Hi Luke, I was surprised too when I discovered oil in the bearing hubs, with no apparent means of keeping the oil out of the greased bearings. I think I had two problems: I think I had a little too much oil in the differential, so a significant amount sloshed into the bearings, but I also had a leaky seal that was causing the oil to fling out onto the wheel hub.

I think some oil will eventually find its way into the bearings, and the gaskets are just supposed to keep the oil from migrating outside. One thing that was suggested to me that helps keep the oil inside is to use some gasket compound like Hylomar or Permatex #2 on the paper gasket. I was having a hard time keeping the oil in even with new seals, but the Permatex fixed it.



Hope this helps!
 
Those bearings are lubed with the rearend oil. hehe. no grease allowed.
 
Yeah, the rubber seal on the rear wheel hub is only sealing gear oil from going out onto the ground /bcforum/images/%%GRAEMLIN_URL%%/wink.gif The gear oil is free to circulate (and downright encouraged to do so) onto the wheel bearings.

And hopefully not onto the back of my wheels every night now!
 
Both Haynes and the workshop manual say to grease the bearings.
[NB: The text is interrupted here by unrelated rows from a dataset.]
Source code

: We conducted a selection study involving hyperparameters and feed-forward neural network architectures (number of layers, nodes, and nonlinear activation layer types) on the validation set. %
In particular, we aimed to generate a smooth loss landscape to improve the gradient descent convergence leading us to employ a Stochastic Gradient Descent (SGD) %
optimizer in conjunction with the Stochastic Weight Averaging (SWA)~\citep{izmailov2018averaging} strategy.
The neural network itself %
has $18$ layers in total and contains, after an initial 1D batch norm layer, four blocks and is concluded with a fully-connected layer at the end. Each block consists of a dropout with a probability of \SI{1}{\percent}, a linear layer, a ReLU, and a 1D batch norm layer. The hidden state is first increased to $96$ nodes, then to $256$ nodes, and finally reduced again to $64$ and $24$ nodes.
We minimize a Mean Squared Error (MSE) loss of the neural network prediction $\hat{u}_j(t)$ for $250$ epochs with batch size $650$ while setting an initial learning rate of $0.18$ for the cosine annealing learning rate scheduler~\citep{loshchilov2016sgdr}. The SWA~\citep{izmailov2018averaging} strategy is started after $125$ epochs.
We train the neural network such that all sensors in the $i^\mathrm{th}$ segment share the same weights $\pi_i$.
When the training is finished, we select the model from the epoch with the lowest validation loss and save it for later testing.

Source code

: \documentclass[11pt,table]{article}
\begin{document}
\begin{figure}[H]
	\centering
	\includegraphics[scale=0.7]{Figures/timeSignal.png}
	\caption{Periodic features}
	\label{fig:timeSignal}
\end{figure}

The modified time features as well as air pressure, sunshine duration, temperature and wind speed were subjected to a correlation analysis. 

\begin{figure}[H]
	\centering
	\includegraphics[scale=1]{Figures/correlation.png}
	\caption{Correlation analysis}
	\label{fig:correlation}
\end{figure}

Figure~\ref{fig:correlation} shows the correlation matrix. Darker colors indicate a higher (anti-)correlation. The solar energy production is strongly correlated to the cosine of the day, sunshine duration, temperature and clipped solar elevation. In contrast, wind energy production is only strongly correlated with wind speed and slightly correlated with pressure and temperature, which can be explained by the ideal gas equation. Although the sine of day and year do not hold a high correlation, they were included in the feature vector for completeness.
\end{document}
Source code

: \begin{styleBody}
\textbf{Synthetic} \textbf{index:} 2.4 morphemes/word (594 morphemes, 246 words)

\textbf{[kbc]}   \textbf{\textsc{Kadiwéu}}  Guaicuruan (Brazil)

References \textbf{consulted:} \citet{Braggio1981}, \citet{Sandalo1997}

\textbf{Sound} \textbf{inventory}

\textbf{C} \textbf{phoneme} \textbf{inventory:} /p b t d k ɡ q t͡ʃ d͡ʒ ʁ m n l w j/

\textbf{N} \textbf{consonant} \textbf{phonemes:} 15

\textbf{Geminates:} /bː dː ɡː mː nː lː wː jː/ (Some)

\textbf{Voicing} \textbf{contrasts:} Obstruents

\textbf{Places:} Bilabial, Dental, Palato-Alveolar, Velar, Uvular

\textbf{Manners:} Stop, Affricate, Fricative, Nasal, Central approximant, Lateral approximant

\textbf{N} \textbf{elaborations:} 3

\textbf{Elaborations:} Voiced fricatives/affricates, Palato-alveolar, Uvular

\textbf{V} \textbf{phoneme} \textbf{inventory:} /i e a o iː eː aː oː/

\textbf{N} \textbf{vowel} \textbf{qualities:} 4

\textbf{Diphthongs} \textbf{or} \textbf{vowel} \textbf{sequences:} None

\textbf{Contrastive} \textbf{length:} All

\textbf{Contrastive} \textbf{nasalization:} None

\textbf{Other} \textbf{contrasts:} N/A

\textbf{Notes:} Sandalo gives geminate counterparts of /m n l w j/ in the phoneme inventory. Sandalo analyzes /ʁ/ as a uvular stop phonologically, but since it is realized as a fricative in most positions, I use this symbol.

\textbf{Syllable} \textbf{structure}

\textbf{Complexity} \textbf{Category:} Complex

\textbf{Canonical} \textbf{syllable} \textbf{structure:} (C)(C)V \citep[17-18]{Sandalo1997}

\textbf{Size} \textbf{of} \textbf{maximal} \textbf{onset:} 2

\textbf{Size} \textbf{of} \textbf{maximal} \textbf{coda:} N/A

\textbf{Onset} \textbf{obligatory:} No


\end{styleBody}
I wouldn't rely on the gear oil alone.
 
The grease is just for the install so there is something in there till the oil from the differencial gets to them good.
 
I have always sprayed the paper gasket with Copper Coat and have never had one leak. The bearing seal is another issue. It is very important to have it perfectly square in the hub and to wipe some grease on it at assembly. I'm keeping my eye on one right now that I just replaced and it appears to have a small leak.
 
I have an issue with a bad squeak in the driver's rear wheel. I am wondering if it's the bearing.

I pulled that halfshaft and had no oil pouring out. Tonight I am going to check the differential and see if it's low or empty.

My question is, I just want the car to make it a few months - I'll be tearing it down over the winter to fully restore it. Would using some gasket sealer or RTV around the o-ring be OK temporarily? If so, what kind should I use? I didn't notice any leak, but it could have been there. I'd just like to ensure it's sealed up before I go filling the diff again (if indeed it is low).

Thanks!
 
As a Spridget racer, I never use the paper gasket, just the o-ring and balck RTV, but if you don't gear oil on the rear brakes, then that's not your problem anyway.
 
Any type of RTV would work to seal it. Just choose a kind that won't be a nightmare to pry apart. I'm not sure how much sticking power the blue stuff that I use on everything has.

My car had the original paper gaskets which were rice paper thin after all this time.. They were also a pain to scrape off with a razor. They were physically fused to the halfshafts and hubs.
 
""""""My car had the original paper gaskets which were rice paper thin after all this time.. """""""

and so should the replacement gaskets if you use them.....the 207 bearings end play and thus the hub end play is set by the thicknes of the gasket which is called out at .012".

Do NOT use a thicker gasket as supplied by Moss et al. You want only zero to .003" hub end play.